▶ [Your objective]
Could you copy each line of the listing below that has the word "Mouse"?

▶ [Information]
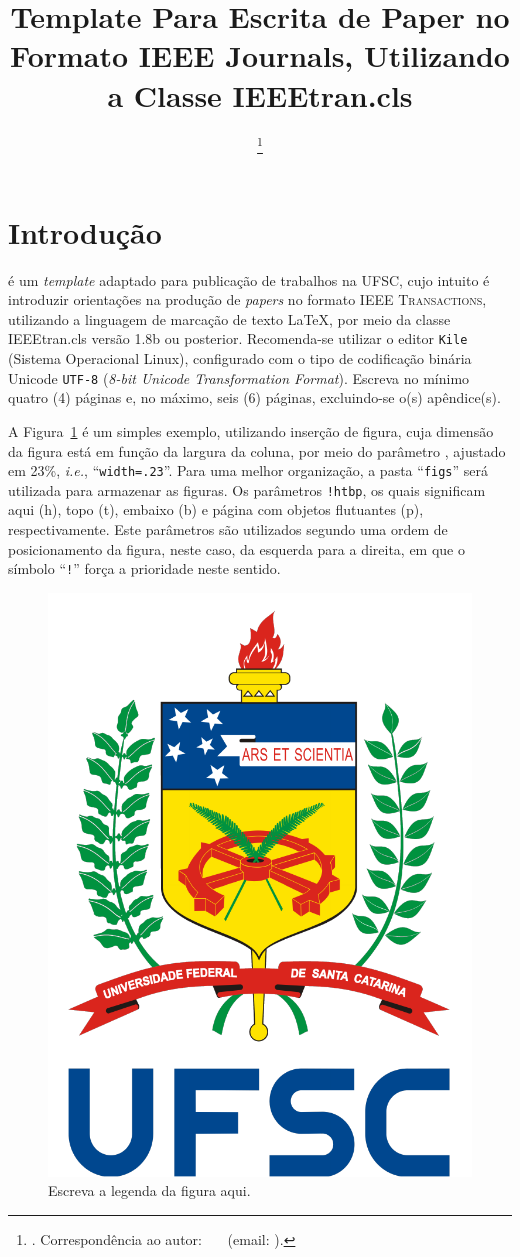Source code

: \documentclass[journal]{IEEEtran}
\title                                                {Template Para Escrita de Paper no Formato IEEE Journals, Utilizando a Classe IEEEtran.cls}
\author{\IEEEauthorblockN{\prenomePrincipal~\nomedomeioPrincipal~\sobrenomePrincipal\IEEEauthorrefmark{1}}

\IEEEauthorblockA{\IEEEauthorrefmark{1}Universidade Federal de Santa Catarina (UFSC)}%
\thanks{\Revista. Correspond\^encia ao autor: \prenomePrincipal~\nomedomeioPrincipal~\sobrenomePrincipal~(email: \emailautor).}}
\newcommand{\siglaRevista}                            {UFSC}
\begin{document}
\maketitle
\IEEEdisplaynontitleabstractindextext
\IEEEpeerreviewmaketitle


\section{Introdução}

 é um \textit{template} adaptado para publicação de trabalhos na \siglaRevista, cujo intuito é introduzir orientações na produção de \textit{papers} no formato IEEE \textsc{Transactions}, utilizando a linguagem de marcação de texto \LaTeX, por meio da classe \nohyphens{IEEEtran.cls} versão 1.8b ou posterior. Recomenda-se utilizar o editor {\ttfamily\fontsize{9}{9}\selectfont\texttt{Kile}} (Sistema Operacional Linux), configurado com o tipo de codificação binária Unicode {\ttfamily\fontsize{9}{9}\selectfont\texttt{UTF-8}} (\textit{8-bit Unicode Transformation Format}). Escreva no mínimo quatro (4) páginas e, no máximo, seis (6) páginas, excluindo-se o(s) apêndice(s).

A Figura~\ref{fig:fig_exemple} é um simples exemplo, utilizando inserção de figura, cuja dimensão da figura está em função da largura da coluna, por meio do parâmetro {\ttfamily\fontsize{9}{9}\selectfont\texttt{\string\columnwidth}}, ajustado em 23\%, \textit{i.e.}, ``{\ttfamily\fontsize{9}{9}\selectfont\texttt{width=.23\string\columnwidth}}''. Para uma melhor organização, a pasta ``{\ttfamily\fontsize{9}{9}\selectfont\texttt{figs}}'' será utilizada para armazenar as figuras. Os parâmetros {\ttfamily\fontsize{9}{9}\selectfont\texttt{!htbp}}, os quais significam aqui (h), topo (t), embaixo (b) e página com objetos flutuantes (p), respectivamente. Este parâmetros são utilizados segundo uma ordem de posicionamento da figura, neste caso, da esquerda para a direita, em que o símbolo ``{\ttfamily\fontsize{9}{9}\selectfont\texttt{!}}'' força a prioridade neste sentido.
\begin{figure}[!htbp]
\centering
\includegraphics[width=.23\columnwidth]{figs/brasao_UFSC_vertical_sigla.pdf}
\caption{Escreva a legenda da figura aqui.}
\label{fig:fig_exemple}
\end{figure}
\end{document}
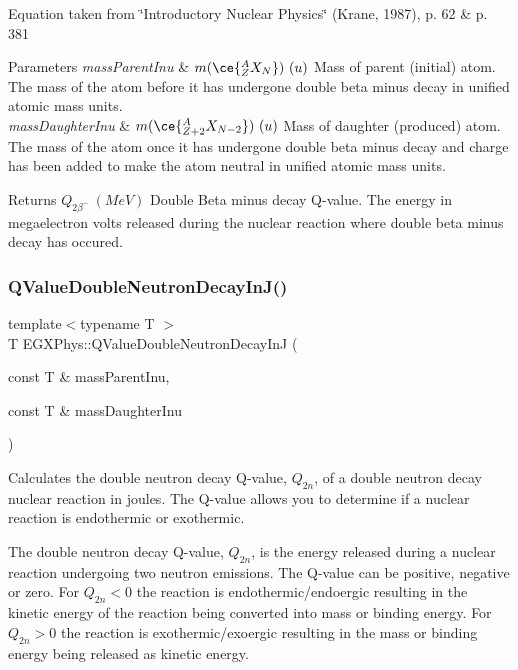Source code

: Equation taken from \char`\"{}\+Introductory Nuclear Physics\char`\"{} (Krane, 1987), p. 62 \& p. 381


\begin{DoxyParams}{Parameters}
{\em mass\+Parent\+Inu} & $m(\ce{ ^{A}_{Z}X_{N} })\ (u)$ Mass of parent (initial) atom. The mass of the atom before it has undergone double beta minus decay in unified atomic mass units. \\
\hline
{\em mass\+Daughter\+Inu} & $m(\ce{ ^{A}_{Z{+2}}X_{N-2} })\ (u)$ Mass of daughter (produced) atom. The mass of the atom once it has undergone double beta minus decay and charge has been added to make the atom neutral in unified atomic mass units. \\
\hline
\end{DoxyParams}
\begin{DoxyReturn}{Returns}
$Q_{2\beta^-}\ (MeV)$ Double Beta minus decay Q-\/value. The energy in megaelectron volts released during the nuclear reaction where double beta minus decay has occured. 
\end{DoxyReturn}
\mbox{\label{group___q_value_gada1ace2aa0a791df382f120767a56fe9}} 
\subsubsection{\texorpdfstring{Q\+Value\+Double\+Neutron\+Decay\+In\+J()}{QValueDoubleNeutronDecayInJ()}}
{\footnotesize\ttfamily template$<$typename T $>$ \\
T E\+G\+X\+Phys\+::\+Q\+Value\+Double\+Neutron\+Decay\+InJ (\begin{DoxyParamCaption}\item[{const T \&}]{mass\+Parent\+Inu,  }\item[{const T \&}]{mass\+Daughter\+Inu }\end{DoxyParamCaption})}



Calculates the double neutron decay Q-\/value, $Q_{2n}$, of a double neutron decay nuclear reaction in joules. The Q-\/value allows you to determine if a nuclear reaction is endothermic or exothermic. 

The double neutron decay Q-\/value, $Q_{2n}$, is the energy released during a nuclear reaction undergoing two neutron emissions. The Q-\/value can be positive, negative or zero. For $Q_{2n} < 0$ the reaction is endothermic/endoergic resulting in the kinetic energy of the reaction being converted into mass or binding energy. For $Q_{2n} > 0$ the reaction is exothermic/exoergic resulting in the mass or binding energy being released as kinetic energy.

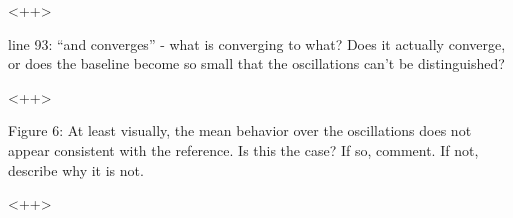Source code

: \documentclass[answers,11pt]{exam}
\begin{document}
\begin{questions}
        \begin{solution}
        <++>
        \end{solution}


        \question line 93: ``and converges'' - what is converging to what?  
        Does it actually converge, or does the baseline become so small that 
        the oscillations can't be distinguished?

        \begin{solution}
        <++>
        \end{solution}


        \question Figure 6: At least visually, the mean behavior over the 
        oscillations does not appear consistent with the reference.  Is this 
        the case? If so, comment.  If not, describe why it is not.

        \begin{solution}
        <++>
        \end{solution}


\end{questions}


\end{document}
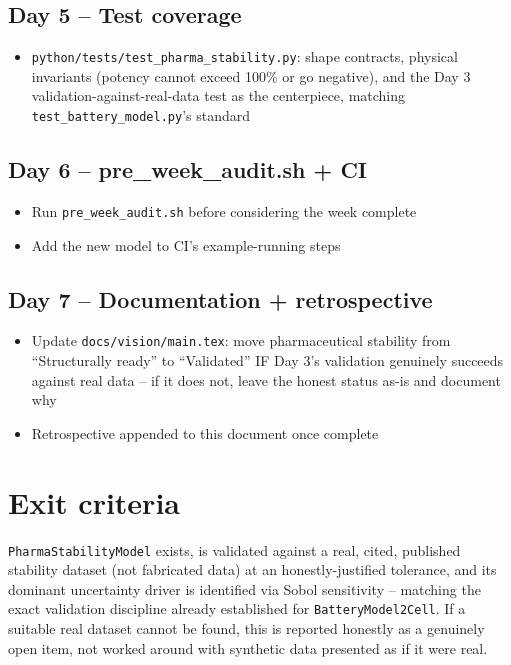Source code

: \documentclass[11pt]{article}
\begin{document}
\subsection*{Day 5 -- Test coverage}
\begin{itemize}[leftmargin=*]
  \item \texttt{python/tests/test\_pharma\_stability.py}: shape
    contracts, physical invariants (potency cannot exceed 100\% or go
    negative), and the Day 3 validation-against-real-data test as the
    centerpiece, matching \texttt{test\_battery\_model.py}'s standard
\end{itemize}

\subsection*{Day 6 -- pre\_week\_audit.sh + CI}
\begin{itemize}[leftmargin=*]
  \item Run \texttt{pre\_week\_audit.sh} before considering the week
    complete
  \item Add the new model to CI's example-running steps
\end{itemize}

\subsection*{Day 7 -- Documentation + retrospective}
\begin{itemize}[leftmargin=*]
  \item Update \texttt{docs/vision/main.tex}: move pharmaceutical
    stability from ``Structurally ready'' to ``Validated'' IF Day 3's
    validation genuinely succeeds against real data -- if it does
    not, leave the honest status as-is and document why
  \item Retrospective appended to this document once complete
\end{itemize}

\section*{Exit criteria}
\texttt{PharmaStabilityModel} exists, is validated against a real,
cited, published stability dataset (not fabricated data) at an
honestly-justified tolerance, and its dominant uncertainty driver is
identified via Sobol sensitivity -- matching the exact validation
discipline already established for \texttt{BatteryModel2Cell}. If a
suitable real dataset cannot be found, this is reported honestly as a
genuinely open item, not worked around with synthetic data presented
as if it were real.
\end{document}
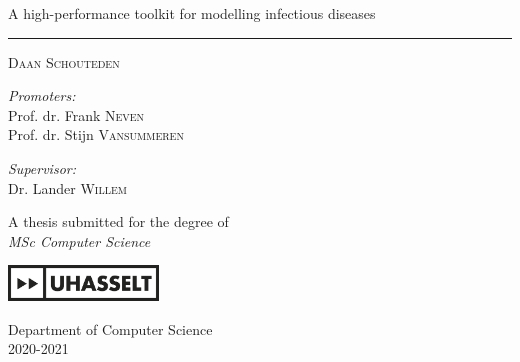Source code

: \begin{titlepage}
\begin{center}
\vspace*{1.8cm}
\Huge {A high-performance toolkit for modelling infectious diseases} \\
\vspace*{1cm}

\begin{center}
\rule{\textwidth}{0.01cm}
\end{center}

\textsc{\Large{Daan}} \textsc{\LARGE{Schouteden}}
\vspace*{3cm}

\noindent
\begin{minipage}{0.45\textwidth}
	\begin{flushleft} \large
	\emph{Promoters:}\\
    Prof. dr. Frank \textsc{Neven}\\
    \vspace*{.1cm}
    Prof. dr. Stijn \textsc{Vansummeren}
	\end{flushleft}
	\end{minipage}%
\begin{minipage}{0.45\textwidth}
	\begin{flushright} \large
	\emph{Supervisor:} \\
    Dr. Lander \textsc{Willem}
	\end{flushright}
\end{minipage}

\vspace*{3cm}
\large A thesis submitted for the degree of\\  \textit{MSc Computer Science}\\ [0.8cm]
\begin{center}
	\includegraphics[width=0.3\textwidth]{Title/logo_UHasselt.png}
\end{center}	

\vspace*{0.5cm}
\large Department of Computer Science \\ 2020-2021

\end{center}
\end{titlepage}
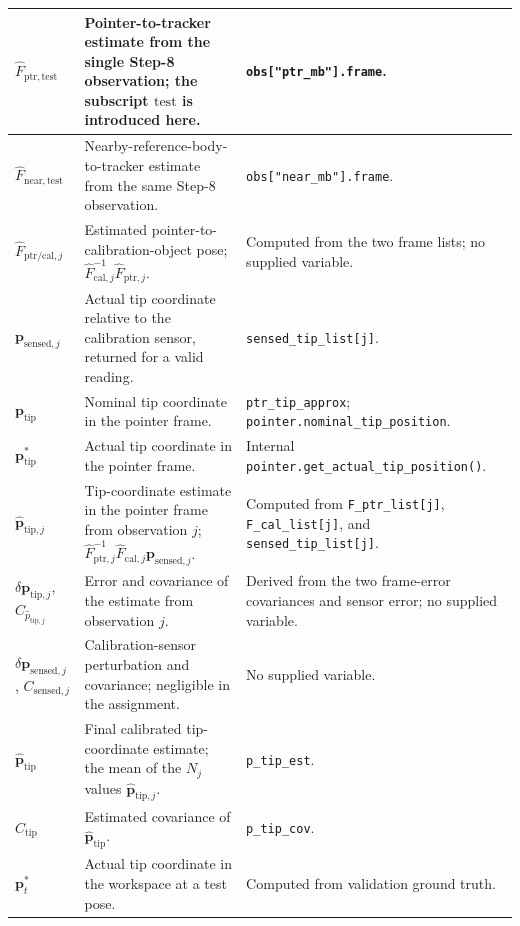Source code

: \documentclass[11pt]{article}
\newcommand{\vct}[1]{\bm{#1}}
\begin{document}
\begin{longtable}{p{}p{}p{}}
$\widehat F_{\mathrm{ptr},\mathrm{test}}$ & Pointer-to-tracker estimate from the single Step-8 observation; the subscript $\mathrm{test}$ is introduced here. & \texttt{obs["ptr\_mb"].frame}. \\\midrule
$\widehat F_{\mathrm{near},\mathrm{test}}$ & Nearby-reference-body-to-tracker estimate from the same Step-8 observation. & \texttt{obs["near\_mb"].frame}. \\\midrule
$\widehat F_{\mathrm{ptr/cal},j}$ & Estimated pointer-to-calibration-object pose; $\widehat F_{\mathrm{cal},j}^{-1}\widehat F_{\mathrm{ptr},j}$. & Computed from the two frame lists; no supplied variable. \\\midrule
$\vct{p}_{\mathrm{sensed},j}$ & Actual tip coordinate relative to the calibration sensor, returned for a valid reading. & \texttt{sensed\_tip\_list[j]}. \\\midrule
$\vct{p}_{\mathrm{tip}}$ & Nominal tip coordinate in the pointer frame. & \texttt{ptr\_tip\_approx}; \texttt{pointer.nominal\_tip\_position}. \\\midrule
$\vct{p}_{\mathrm{tip}}^*$ & Actual tip coordinate in the pointer frame. & Internal \texttt{pointer.get\_actual\_tip\_position()}. \\\midrule
$\widehat{\vct{p}}_{\mathrm{tip},j}$ & Tip-coordinate estimate in the pointer frame from observation $j$; $\widehat F_{\mathrm{ptr},j}^{-1}\widehat F_{\mathrm{cal},j}\vct{p}_{\mathrm{sensed},j}$. & Computed from \texttt{F\_ptr\_list[j]}, \texttt{F\_cal\_list[j]}, and \texttt{sensed\_tip\_list[j]}. \\\midrule
$\delta\vct{p}_{\mathrm{tip},j}$, $C_{\widehat p_{\mathrm{tip},j}}$ & Error and covariance of the estimate from observation $j$. & Derived from the two frame-error covariances and sensor error; no supplied variable. \\\midrule
$\delta\vct{p}_{\mathrm{sensed},j}$, $C_{\mathrm{sensed},j}$ & Calibration-sensor perturbation and covariance; negligible in the assignment. & No supplied variable. \\\midrule
$\widehat{\vct{p}}_{\mathrm{tip}}$ & Final calibrated tip-coordinate estimate; the mean of the $N_j$ values $\widehat{\vct{p}}_{\mathrm{tip},j}$. & \texttt{p\_tip\_est}. \\\midrule
$\widehat C_{\mathrm{tip}}$ & Estimated covariance of $\widehat{\vct{p}}_{\mathrm{tip}}$. & \texttt{p\_tip\_cov}. \\\midrule
$\vct{p}_t^*$ & Actual tip coordinate in the workspace at a test pose. & Computed from validation ground truth. \\\midrule

\end{longtable}
\end{document}
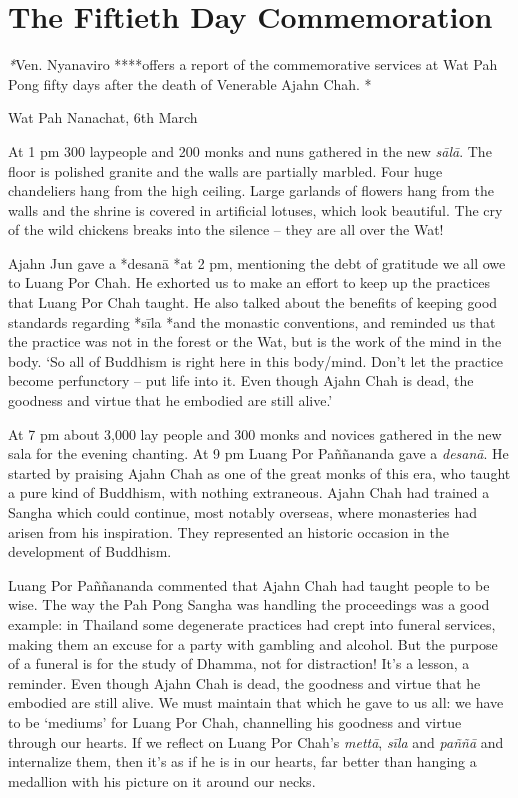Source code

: \chapter{The Fiftieth Day Commemoration}

\emph{*}Ven. Nyanaviro ****offers a report of the
commemorative services at Wat Pah Pong fifty days after the death
of Venerable Ajahn Chah. *

Wat Pah Nanachat, 6th March

At 1 pm 300 laypeople and 200 monks and nuns gathered in the new
\emph{sālā}. The floor is polished granite and the walls are partially
marbled. Four huge chandeliers hang from the high ceiling. Large
garlands of flowers hang from the walls and the shrine is covered in
artificial lotuses, which look beautiful. The cry of the wild chickens
breaks into the silence -- they are all over the Wat!

Ajahn Jun gave a *desanā *at 2 pm, mentioning the debt of gratitude we
all owe to Luang Por Chah. He exhorted us to make an effort to keep up
the practices that Luang Por Chah taught. He also talked about the
benefits of keeping good standards regarding *sīla *and the monastic
conventions, and reminded us that the practice was not in the forest or
the Wat, but is the work of the mind in the body. `So all of Buddhism is
right here in this body/mind. Don't let the practice become perfunctory
-- put life into it. Even though Ajahn Chah is dead, the goodness and
virtue that he embodied are still alive.'

At 7 pm about 3,000 lay people and 300 monks and novices gathered in the
new sala for the evening chanting. At 9 pm Luang Por Paññananda gave a
\emph{desanā}. He started by praising Ajahn Chah as one of the great
monks of this era, who taught a pure kind of Buddhism, with nothing
extraneous. Ajahn Chah had trained a Sangha which could continue, most
notably overseas, where monasteries had arisen from his inspiration.
They represented an historic occasion in the development of Buddhism.

Luang Por Paññananda commented that Ajahn Chah had taught people to be
wise. The way the Pah Pong Sangha was handling the proceedings was a
good example: in Thailand some degenerate practices had crept into
funeral services, making them an excuse for a party with gambling and
alcohol. But the purpose of a funeral is for the study of Dhamma, not
for distraction! It's a lesson, a reminder. Even though Ajahn Chah is
dead, the goodness and virtue that he embodied are still alive. We must
maintain that which he gave to us all: we have to be `mediums' for Luang
Por Chah, channelling his goodness and virtue through our hearts. If we
reflect on Luang Por Chah's \emph{mettā}, \emph{sīla} and \emph{paññā}
and internalize them, then it's as if he is in our hearts, far better
than hanging a medallion with his picture on it around our necks.

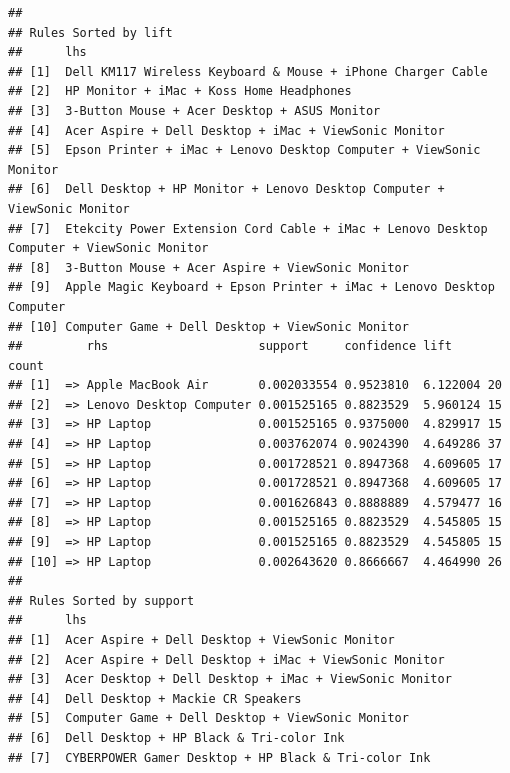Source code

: \documentclass[]{article}
\begin{document}
\begin{verbatim}
## 
## Rules Sorted by lift 
##      lhs                                                                                     
## [1]  Dell KM117 Wireless Keyboard & Mouse + iPhone Charger Cable                             
## [2]  HP Monitor + iMac + Koss Home Headphones                                                
## [3]  3-Button Mouse + Acer Desktop + ASUS Monitor                                            
## [4]  Acer Aspire + Dell Desktop + iMac + ViewSonic Monitor                                   
## [5]  Epson Printer + iMac + Lenovo Desktop Computer + ViewSonic Monitor                      
## [6]  Dell Desktop + HP Monitor + Lenovo Desktop Computer + ViewSonic Monitor                 
## [7]  Etekcity Power Extension Cord Cable + iMac + Lenovo Desktop Computer + ViewSonic Monitor
## [8]  3-Button Mouse + Acer Aspire + ViewSonic Monitor                                        
## [9]  Apple Magic Keyboard + Epson Printer + iMac + Lenovo Desktop Computer                   
## [10] Computer Game + Dell Desktop + ViewSonic Monitor                                        
##         rhs                     support     confidence lift     count
## [1]  => Apple MacBook Air       0.002033554 0.9523810  6.122004 20   
## [2]  => Lenovo Desktop Computer 0.001525165 0.8823529  5.960124 15   
## [3]  => HP Laptop               0.001525165 0.9375000  4.829917 15   
## [4]  => HP Laptop               0.003762074 0.9024390  4.649286 37   
## [5]  => HP Laptop               0.001728521 0.8947368  4.609605 17   
## [6]  => HP Laptop               0.001728521 0.8947368  4.609605 17   
## [7]  => HP Laptop               0.001626843 0.8888889  4.579477 16   
## [8]  => HP Laptop               0.001525165 0.8823529  4.545805 15   
## [9]  => HP Laptop               0.001525165 0.8823529  4.545805 15   
## [10] => HP Laptop               0.002643620 0.8666667  4.464990 26   
## 
## Rules Sorted by support 
##      lhs                                                                         
## [1]  Acer Aspire + Dell Desktop + ViewSonic Monitor                              
## [2]  Acer Aspire + Dell Desktop + iMac + ViewSonic Monitor                       
## [3]  Acer Desktop + Dell Desktop + iMac + ViewSonic Monitor                      
## [4]  Dell Desktop + Mackie CR Speakers                                           
## [5]  Computer Game + Dell Desktop + ViewSonic Monitor                            
## [6]  Dell Desktop + HP Black & Tri-color Ink                                     
## [7]  CYBERPOWER Gamer Desktop + HP Black & Tri-color Ink                         

\end{verbatim}
\end{document}
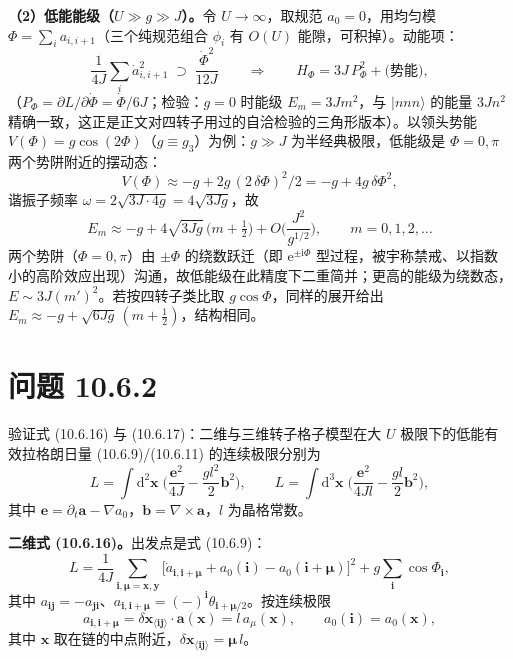 \textbf{（2）低能能级（$U\gg g\gg J$）。}令 $U\to\infty$，取规范 $a_0=0$，用均匀模 $\Phi=\sum_i a_{i,i+1}$（三个纯规范组合 $\phi_i$ 有 $O(U)$ 能隙，可积掉）。动能项：
\begin{equation*}
\frac{1}{4J}\sum_{i}\dot a_{i,i+1}^{2}\;\supset\;\frac{\dot\Phi^{2}}{12J}
\qquad\Longrightarrow\qquad
H_{\Phi}=3J\,P_{\Phi}^{2}+\big(\text{势能}\big),
\end{equation*}
（$P_{\Phi}=\partial L/\partial\dot\Phi=\dot\Phi/6J$；检验：$g=0$ 时能级 $E_m=3Jm^{2}$，与 $|nnn\rangle$ 的能量 $3Jn^{2}$ 精确一致，这正是正文对四转子用过的自洽检验的三角形版本）。以领头势能 $V(\Phi)=g\cos(2\Phi)$（$g\equiv g_3$）为例：$g\gg J$ 为半经典极限，低能级是 $\Phi=0,\pi$ 两个势阱附近的摆动态：
\begin{equation*}
V(\Phi)\approx-g+2g\,(2\,\delta\Phi)^{2}/2=-g+4g\,\delta\Phi^{2},
\end{equation*}
谐振子频率 $\omega=2\sqrt{3J\cdot4g}=4\sqrt{3Jg}$，故
\begin{equation*}
\boxed{\;E_{m}\approx-g+4\sqrt{3Jg}\,\Big(m+\tfrac12\Big)+O\!\Big(\frac{J^{2}}{g^{1/2}}\Big),\qquad m=0,1,2,\dots\;}
\end{equation*}
两个势阱（$\Phi=0,\pi$）由 $\pm\Phi$ 的绕数跃迁（即 $\mathrm e^{\pm\mathrm i\Phi}$ 型过程，被宇称禁戒、以指数小的高阶效应出现）沟通，故低能级在此精度下二重简并；更高的能级为绕数态，$E\sim3J(m')^{2}$。若按四转子类比取 $g\cos\Phi$，同样的展开给出 $E_m\approx-g+\sqrt{6Jg}\,(m+\tfrac12)$，结构相同。

\section*{问题 10.6.2}
\begin{problem}
验证式 (10.6.16) 与 (10.6.17)：二维与三维转子格子模型在大 $U$ 极限下的低能有效拉格朗日量 (10.6.9)/(10.6.11) 的连续极限分别为
\begin{equation*}
L=\int\mathrm d^{2}\pmb x\;\Big(\frac{\pmb e^{2}}{4J}-\frac{gl^{2}}{2}\pmb b^{2}\Big),\qquad
L=\int\mathrm d^{3}\pmb x\;\Big(\frac{\pmb e^{2}}{4Jl}-\frac{gl}{2}\pmb b^{2}\Big),
\end{equation*}
其中 $\pmb e=\partial_t\pmb a-\nabla a_0$，$\pmb b=\nabla\times\pmb a$，$l$ 为晶格常数。
\end{problem}
\solution
\textbf{二维式 (10.6.16)。}出发点是式 (10.6.9)：
\begin{equation*}
L=\frac{1}{4J}\sum_{\pmb i,\pmb\mu=\pmb x,\pmb y}\big[\dot a_{\pmb i,\pmb i+\pmb\mu}+a_0(\pmb i)-a_0(\pmb i+\pmb\mu)\big]^{2}
+g\sum_{\pmb i}\cos\Phi_{\pmb i},
\end{equation*}
其中 $a_{\pmb i\pmb j}=-a_{\pmb j\pmb i}$、$a_{\pmb i,\pmb i+\pmb\mu}=(-)^{\pmb i}\theta_{\pmb i+\pmb\mu/2}$。按连续极限
\begin{equation*}
a_{\pmb i,\pmb i+\pmb\mu}=\delta\pmb x_{\langle\pmb i\pmb j\rangle}\cdot\pmb a(\pmb x)=l\,a_\mu(\pmb x),\qquad
a_0(\pmb i)=a_0(\pmb x),
\end{equation*}
其中 $\pmb x$ 取在链的中点附近，$\delta\pmb x_{\langle\pmb i\pmb j\rangle}=\pmb\mu\,l$。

▶ [Solution for this task]
## [1]  Dell KM117 Wireless Keyboard & Mouse + iPhone Charger Cable                             
## [3]  3-Button Mouse + Acer Desktop + ASUS Monitor                                            
## [8]  3-Button Mouse + Acer Aspire + ViewSonic Monitor                                        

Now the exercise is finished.